In 1940, while much of Europe was at war, the United States had yet to enter. America was still going through the Great Depression. Many young people struggled to find work. 20-year-old Roddie Edmonds was one of the fortunate ones to find work as a clerk at a wallpaper store.
He was born and raised in Tennessee as a devout Christian, just like his parents before him. Like a lot of families during that time, they struggled, but always managed to provide for their children.
Knowing it was just a matter of time before the Americans went to war, he enlisted on March 17, 1941, in the army, almost a year before the Japanese Navy attacked Pearl Harbor.
He stood out early as a leader and quickly climbed the enlisted ranks to become a master sergeant, one of the highest ranks for enlisted soldiers in the American army.

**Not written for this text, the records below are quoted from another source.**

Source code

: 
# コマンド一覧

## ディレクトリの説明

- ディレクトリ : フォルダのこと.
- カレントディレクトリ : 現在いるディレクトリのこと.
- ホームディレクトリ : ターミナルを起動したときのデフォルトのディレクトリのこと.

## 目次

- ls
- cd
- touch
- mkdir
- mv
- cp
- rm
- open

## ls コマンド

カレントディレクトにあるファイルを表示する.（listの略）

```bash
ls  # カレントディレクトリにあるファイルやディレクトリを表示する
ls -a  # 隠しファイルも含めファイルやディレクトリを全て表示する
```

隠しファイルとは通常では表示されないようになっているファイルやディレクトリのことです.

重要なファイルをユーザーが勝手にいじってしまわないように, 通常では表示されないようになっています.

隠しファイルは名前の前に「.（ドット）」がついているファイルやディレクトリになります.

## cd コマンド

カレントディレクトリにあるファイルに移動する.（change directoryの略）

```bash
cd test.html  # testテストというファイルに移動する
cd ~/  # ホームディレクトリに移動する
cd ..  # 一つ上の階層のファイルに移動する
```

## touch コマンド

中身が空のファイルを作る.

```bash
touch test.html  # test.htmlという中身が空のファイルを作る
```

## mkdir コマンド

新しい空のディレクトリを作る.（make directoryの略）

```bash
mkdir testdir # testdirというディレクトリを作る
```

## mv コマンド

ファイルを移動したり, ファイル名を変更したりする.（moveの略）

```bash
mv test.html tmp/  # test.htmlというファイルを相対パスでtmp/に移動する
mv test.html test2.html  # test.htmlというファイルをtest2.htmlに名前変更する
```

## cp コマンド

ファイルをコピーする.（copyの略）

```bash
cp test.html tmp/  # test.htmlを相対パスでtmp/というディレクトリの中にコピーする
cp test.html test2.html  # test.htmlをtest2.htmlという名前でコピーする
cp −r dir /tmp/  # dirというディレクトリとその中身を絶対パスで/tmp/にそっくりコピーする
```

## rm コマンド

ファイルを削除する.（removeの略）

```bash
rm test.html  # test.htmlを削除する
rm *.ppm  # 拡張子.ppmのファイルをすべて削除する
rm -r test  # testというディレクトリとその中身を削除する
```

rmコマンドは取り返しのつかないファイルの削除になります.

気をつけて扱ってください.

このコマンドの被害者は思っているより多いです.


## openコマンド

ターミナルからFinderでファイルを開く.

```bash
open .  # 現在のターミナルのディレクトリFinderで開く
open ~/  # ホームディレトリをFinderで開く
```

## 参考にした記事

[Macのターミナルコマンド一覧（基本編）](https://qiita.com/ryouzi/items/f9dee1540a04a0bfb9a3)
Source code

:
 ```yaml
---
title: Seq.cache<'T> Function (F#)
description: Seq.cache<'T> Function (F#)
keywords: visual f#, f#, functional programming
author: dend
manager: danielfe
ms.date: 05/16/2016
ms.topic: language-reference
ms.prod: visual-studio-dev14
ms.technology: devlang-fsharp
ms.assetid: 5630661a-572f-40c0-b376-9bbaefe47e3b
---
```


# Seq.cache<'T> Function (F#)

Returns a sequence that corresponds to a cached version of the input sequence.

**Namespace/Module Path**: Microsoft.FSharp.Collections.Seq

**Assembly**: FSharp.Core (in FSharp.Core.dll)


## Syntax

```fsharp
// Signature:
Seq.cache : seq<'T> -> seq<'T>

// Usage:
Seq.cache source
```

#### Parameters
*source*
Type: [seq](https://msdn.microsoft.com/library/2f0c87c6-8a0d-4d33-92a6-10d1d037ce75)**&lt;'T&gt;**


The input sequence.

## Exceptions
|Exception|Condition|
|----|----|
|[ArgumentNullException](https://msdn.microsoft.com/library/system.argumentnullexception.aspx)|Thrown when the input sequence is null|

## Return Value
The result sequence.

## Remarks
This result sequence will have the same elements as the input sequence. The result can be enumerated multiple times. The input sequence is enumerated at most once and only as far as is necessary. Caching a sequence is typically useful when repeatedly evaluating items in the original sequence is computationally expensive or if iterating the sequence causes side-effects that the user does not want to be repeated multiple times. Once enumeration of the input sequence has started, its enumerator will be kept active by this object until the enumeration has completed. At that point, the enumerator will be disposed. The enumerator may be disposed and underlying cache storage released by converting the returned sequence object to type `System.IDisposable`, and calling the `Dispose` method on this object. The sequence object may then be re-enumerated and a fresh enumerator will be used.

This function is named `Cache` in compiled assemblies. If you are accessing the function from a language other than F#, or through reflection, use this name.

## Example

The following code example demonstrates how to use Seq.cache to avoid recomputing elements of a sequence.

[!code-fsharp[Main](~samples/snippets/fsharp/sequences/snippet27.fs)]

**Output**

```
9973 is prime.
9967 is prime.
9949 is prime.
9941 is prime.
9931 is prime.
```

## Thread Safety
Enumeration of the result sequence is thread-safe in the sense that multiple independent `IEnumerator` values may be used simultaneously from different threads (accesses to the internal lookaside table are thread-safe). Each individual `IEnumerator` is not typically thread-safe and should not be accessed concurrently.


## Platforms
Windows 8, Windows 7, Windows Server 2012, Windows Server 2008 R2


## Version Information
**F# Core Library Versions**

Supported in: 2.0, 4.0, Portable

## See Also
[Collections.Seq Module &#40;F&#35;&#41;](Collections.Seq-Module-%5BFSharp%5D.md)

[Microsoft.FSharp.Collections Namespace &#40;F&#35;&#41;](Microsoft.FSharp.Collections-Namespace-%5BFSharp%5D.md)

In December of 1944, Master Sergeant Edmonds fought with the 106th Infantry Division, 422nd Infantry Regiment, where he led new recruits to replace those who’d been killed, wounded or taken prisoner during the Battle of the Bulge, the bloodiest part of the war for the Americans.
His unit was surrounded and forced to surrender. They were marched across the frozen countryside to a distant railway station. In typical Nazi fashion, anyone who couldn’t keep up was shot. Once they reached Gerolstein, they were jammed together in unmarked boxcars. The Germans never marked their trains to let anyone know POWs were on board.
En route to Stalag IX-B, the train pulled into Limburg train yard and Nazis fled as British bombed the site without every knowing there were POWs being killed from the bombing.
From Chabad, The American Soldier who stood up to the Nazis – and Won!:
“Later that night, the Germans fled, leaving the American POWs locked in the box cars as the British bombed the railyard. He wrote in his diary that that was his worst experience. They heard every bomb whistling their way and it seemed like each one would hit their boxcar. Several hundred Americans died, including Roddie’s chaplain.”
The train with surviving POWs arrived without further delay to Stalag IX-B. Stalag IX-A, B and C were the worst camps for American POWs. Severe overcrowding, lack of food, and lack of hygiene caused serious health problems to everyone sent to one of the Stalag’s IX.
NCOs (non-commissioned officers) and enlisted were sent to Stalag IX-A who was run by Major Siegmann who welcomed them to the camp by letting them watch dogs maul a Russian POW to death in order to serve as a lesson about doing what they were told to do. A brutal tactic that should have worked.
Siegmann gave the order that other camps gave when there were unknown Jewish soldiers among the POWs. He ordered the Jewish NCOs to fall out the next morning. The following morning, thanks to Edmonds as the highest-ranking NCO, every soldier, Jew and Gentile, fell out into formation. It was a tremendous act of courage that could have gotten them all murdered.
From the Jewish Foundation for the righteous, MASTER SGT. RODDIE EDMONDS / GERMANY:
“The next day, when Major Siegmann saw that all 1,000 GIs were standing in front of their barracks, he turned to Edmonds and demanded: “They cannot all be Jews!” To this, Master Sgt. Edmonds said, “We are all Jews.” Siegmann immediately drew his pistol and aimed it at Edmonds. Roddie Edmonds did not back down and replied: “According to the Geneva Convention, we only have to give our name, rank and serial number. If you shoot me, you will have to shoot all of us, and after the war you will be tried for war crimes.”
Surprisingly, Siegmann backed down. There were between 200 and 300 Jewish soldiers who were among the gentiles who were never discovered. Not a single soldier gave anything away that could have led the Nazis to discover who they were. They all risked their lives to protect their fellow soldiers.
They all had courage, but Edmonds was the one with the loaded pistol pointed at his head. For over 100 days, until the camp was liberated, not a single Jewish soldier was discovered.
After he was released, Edmonds went on to serve with distinction in Korea and survived. He never spoken to anyone about what happened at the camp, not even to his family. None from the camp ever mentioned it during his lifetime.
He died in 1985 and never stopped being a Christian. By all accounts he was a humble and devout man until the day he died.
It was by nothing more than curiosity that led his son to discover the truth after he died, which led to Edmonds receiving Yad Vashem’s, ‘Righteous Amongst the Nations’ award on February 10, 2015.